If you somehow missed The Nerve’s investigation into Palantir Technologies, now is the time to catch up. The outlet revealed that the US data analytics firm has picked up at least £670 million in UK public sector contracts. That number alone should make people pause. But it is the quiet way this relationship has grown, deep inside some of the most sensitive parts of British government, that really stands out.
The company was co founded by billionaire Peter Thiel, a prominent Silicon Valley figure and a long time ally of former US president Donald Trump. In the United States, Palantir’s technology has been used by agencies like Immigration and Customs Enforcement, including for surveillance and enforcement operations that civil liberties groups have criticised for years. Despite that record, the firm has become deeply embedded across UK government, with relatively little public debate.

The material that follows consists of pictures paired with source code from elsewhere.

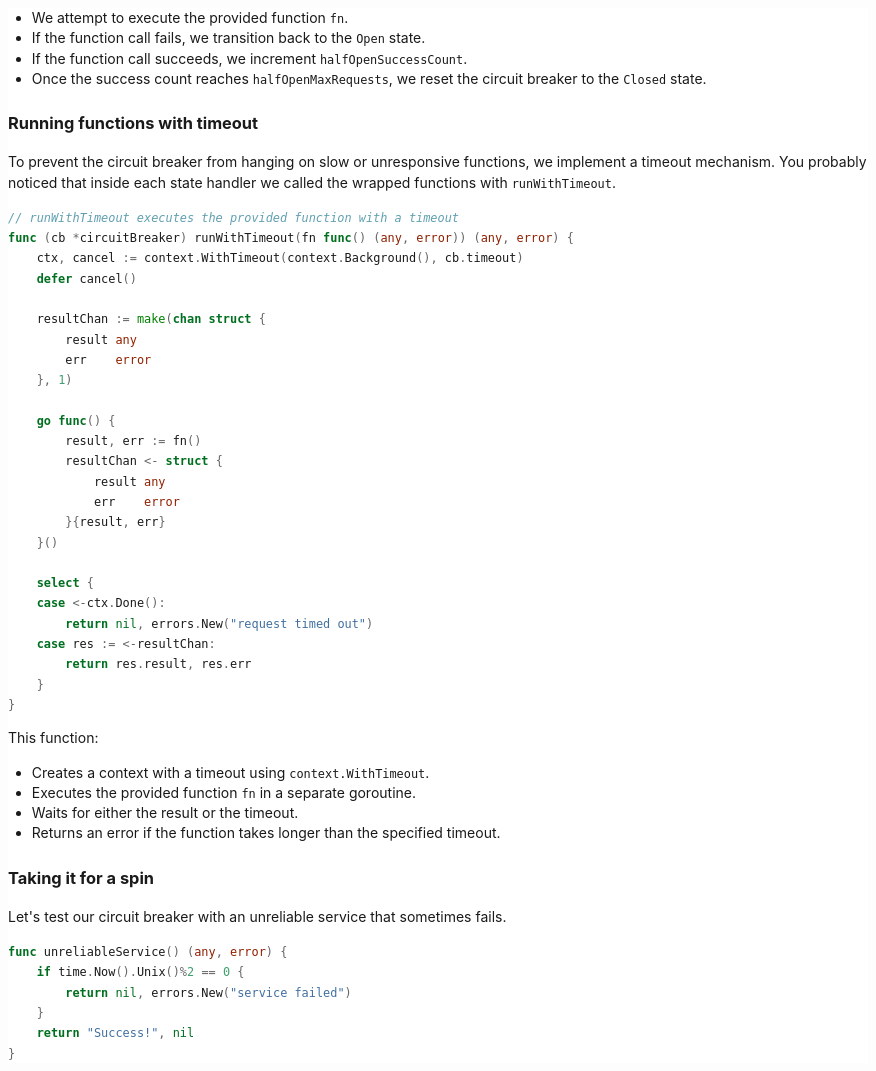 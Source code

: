 - We attempt to execute the provided function `fn`.
- If the function call fails, we transition back to the `Open` state.
- If the function call succeeds, we increment `halfOpenSuccessCount`.
- Once the success count reaches `halfOpenMaxRequests`, we reset the circuit breaker to the
  `Closed` state.

### Running functions with timeout

To prevent the circuit breaker from hanging on slow or unresponsive functions, we implement
a timeout mechanism. You probably noticed that inside each state handler we called the
wrapped functions with `runWithTimeout`.

```go
// runWithTimeout executes the provided function with a timeout
func (cb *circuitBreaker) runWithTimeout(fn func() (any, error)) (any, error) {
    ctx, cancel := context.WithTimeout(context.Background(), cb.timeout)
    defer cancel()

    resultChan := make(chan struct {
        result any
        err    error
    }, 1)

    go func() {
        result, err := fn()
        resultChan <- struct {
            result any
            err    error
        }{result, err}
    }()

    select {
    case <-ctx.Done():
        return nil, errors.New("request timed out")
    case res := <-resultChan:
        return res.result, res.err
    }
}
```

This function:

- Creates a context with a timeout using `context.WithTimeout`.
- Executes the provided function `fn` in a separate goroutine.
- Waits for either the result or the timeout.
- Returns an error if the function takes longer than the specified timeout.

### Taking it for a spin

Let's test our circuit breaker with an unreliable service that sometimes fails.

```go
func unreliableService() (any, error) {
    if time.Now().Unix()%2 == 0 {
        return nil, errors.New("service failed")
    }
    return "Success!", nil
}
```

According to The Nerve, Palantir now holds at least 34 contracts across more than 10 government departments and agencies. These range from huge deals with the Ministry of Defence and the NHS to smaller arrangements with councils and police forces. Perhaps most strikingly, the reporting also uncovered previously undisclosed work for AWE Nuclear Security Technologies, the body responsible for designing and maintaining the UK’s nuclear warheads.
What jumps out is how much of this has happened with very limited transparency. Digital rights groups and watchdogs have been raising concerns about Palantir’s government work for years, often struggling to get even basic contract details. When documents have been released, they are sometimes heavily redacted, which naturally raises questions about oversight and accountability.

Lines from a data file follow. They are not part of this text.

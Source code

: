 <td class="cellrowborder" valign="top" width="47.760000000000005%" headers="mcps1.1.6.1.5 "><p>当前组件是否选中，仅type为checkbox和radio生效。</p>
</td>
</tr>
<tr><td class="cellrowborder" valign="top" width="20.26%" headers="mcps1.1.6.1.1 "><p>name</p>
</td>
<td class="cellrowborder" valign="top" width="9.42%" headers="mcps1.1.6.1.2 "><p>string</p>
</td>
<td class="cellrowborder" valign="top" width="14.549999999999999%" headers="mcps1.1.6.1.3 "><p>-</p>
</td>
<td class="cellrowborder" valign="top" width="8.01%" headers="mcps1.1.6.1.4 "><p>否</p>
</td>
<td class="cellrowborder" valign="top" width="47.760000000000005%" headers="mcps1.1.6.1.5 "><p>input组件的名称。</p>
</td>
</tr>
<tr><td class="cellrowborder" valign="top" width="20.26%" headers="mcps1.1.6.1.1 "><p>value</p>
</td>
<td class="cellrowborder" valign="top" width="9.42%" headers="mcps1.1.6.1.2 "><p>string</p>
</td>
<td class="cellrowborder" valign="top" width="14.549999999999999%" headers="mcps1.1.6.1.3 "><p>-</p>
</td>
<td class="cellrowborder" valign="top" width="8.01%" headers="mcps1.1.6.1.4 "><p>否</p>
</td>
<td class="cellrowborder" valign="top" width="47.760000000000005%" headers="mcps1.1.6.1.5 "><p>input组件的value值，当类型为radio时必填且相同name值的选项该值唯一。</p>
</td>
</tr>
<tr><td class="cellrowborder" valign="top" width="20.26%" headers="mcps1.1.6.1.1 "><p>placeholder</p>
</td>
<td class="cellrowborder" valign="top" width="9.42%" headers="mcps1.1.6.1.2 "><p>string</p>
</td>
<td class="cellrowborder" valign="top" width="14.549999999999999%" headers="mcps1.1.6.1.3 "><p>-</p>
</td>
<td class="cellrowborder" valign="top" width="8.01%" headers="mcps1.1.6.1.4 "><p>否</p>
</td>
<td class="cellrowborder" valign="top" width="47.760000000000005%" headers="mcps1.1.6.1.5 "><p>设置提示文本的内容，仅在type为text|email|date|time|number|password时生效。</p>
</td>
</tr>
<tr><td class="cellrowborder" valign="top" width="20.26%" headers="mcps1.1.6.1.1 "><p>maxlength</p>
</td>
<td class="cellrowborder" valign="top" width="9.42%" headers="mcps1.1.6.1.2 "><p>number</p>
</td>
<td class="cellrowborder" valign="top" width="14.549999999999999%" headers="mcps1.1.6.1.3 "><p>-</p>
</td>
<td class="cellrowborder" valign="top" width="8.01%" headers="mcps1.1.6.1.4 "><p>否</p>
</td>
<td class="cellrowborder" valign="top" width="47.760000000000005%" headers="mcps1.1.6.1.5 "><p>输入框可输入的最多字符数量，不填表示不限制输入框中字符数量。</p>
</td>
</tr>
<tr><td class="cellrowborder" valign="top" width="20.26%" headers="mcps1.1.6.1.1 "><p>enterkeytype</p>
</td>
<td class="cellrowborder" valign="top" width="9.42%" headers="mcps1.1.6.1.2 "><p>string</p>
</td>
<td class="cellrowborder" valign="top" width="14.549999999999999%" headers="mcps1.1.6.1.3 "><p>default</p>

From a tech and security point of view, there are two big issues here. The first is data sovereignty. The second is dependency.
Government departments and the Ministry of Defence insist that UK defence data remains sovereign and under UK control, protected by contracts and safeguards. That may be true on paper. But according to analysts ” legal clauses and technical controls are not the same as political leverage or long term strategic risk”. As security experts have pointed out, US laws such as the Cloud Act and FISA can allow American authorities to request access to data held by US companies, even when that data relates to foreign governments.
At the same time, business headlines continue to celebrate Palantir’s success. The Wall Street Journal recently reported that the company posted a record $1.41 billion in revenue. Investors love firms that can sell complex systems to governments at scale. But widespread adoption does not make a platform harmless. It makes it powerful. It makes it hard to replace. And once it is woven into public infrastructure, it becomes very difficult to unwind. In tech circles, this is often praised as product market fit. In this case, that fit is being baked into the foundations of the state.
Concerns also extend well beyond defence. Palantir now runs the NHS Federated Data Platform under a contract worth hundreds of millions of pounds. NHS staff and trade unions have raised alarms about what this means for patient trust and data privacy. Local authorities have faced similar pushback. Coventry City Council, for example, has been criticised by workers and unions over AI contracts with Palantir, with questions raised about ethics and the firm’s links to surveillance technology.
These are not fringe complaints. Amnesty International UK has described the decision to award NHS contracts to Palantir as very troubling, citing worries about transparency and data use given the company’s track record overseas. Campaigners are now calling for greater parliamentary scrutiny, and in some cases for contracts to be reconsidered or cancelled outright.
Supporters of the current approach argue that Palantir’s systems are genuinely useful. They can pull together complex datasets and improve efficiency in large organisations. That may well be true in narrow technical terms. But the bigger question is whether it makes sense to become so reliant on a private company with strong ideological leanings, deep ties to the US defence world, and a business model built around extracting value from data. Decisions like that should not be made quietly, behind closed doors, or through non competitive procurement processes.
What The Nerve’s reporting really shows is that Palantir now sits at the crossroads of technology, sovereignty and national strategy. It is no longer just a vendor. It is part of the infrastructure many people depend on, whether through defence planning systems or NHS data flows.
So the question for technologists, policymakers and the public is not simply whether the software works. It is who ultimately controls it, who benefits from it, and what happens if political or geopolitical winds change. A company whose co founder openly talks about serving “the West”, and whose revenues are tied to government security budgets, is not a neutral actor. It is a participant in a much bigger game.
In the end, the case for transparency is simple. The public deserves to know how its data is being handled, and Parliament deserves the chance to properly scrutinise these arrangements. Not because the technology is automatically dangerous, but because power, especially power over data and AI, should answer to democratic oversight.
The Nerve’s investigation is a warning sign, and one the UK tech community should not brush aside.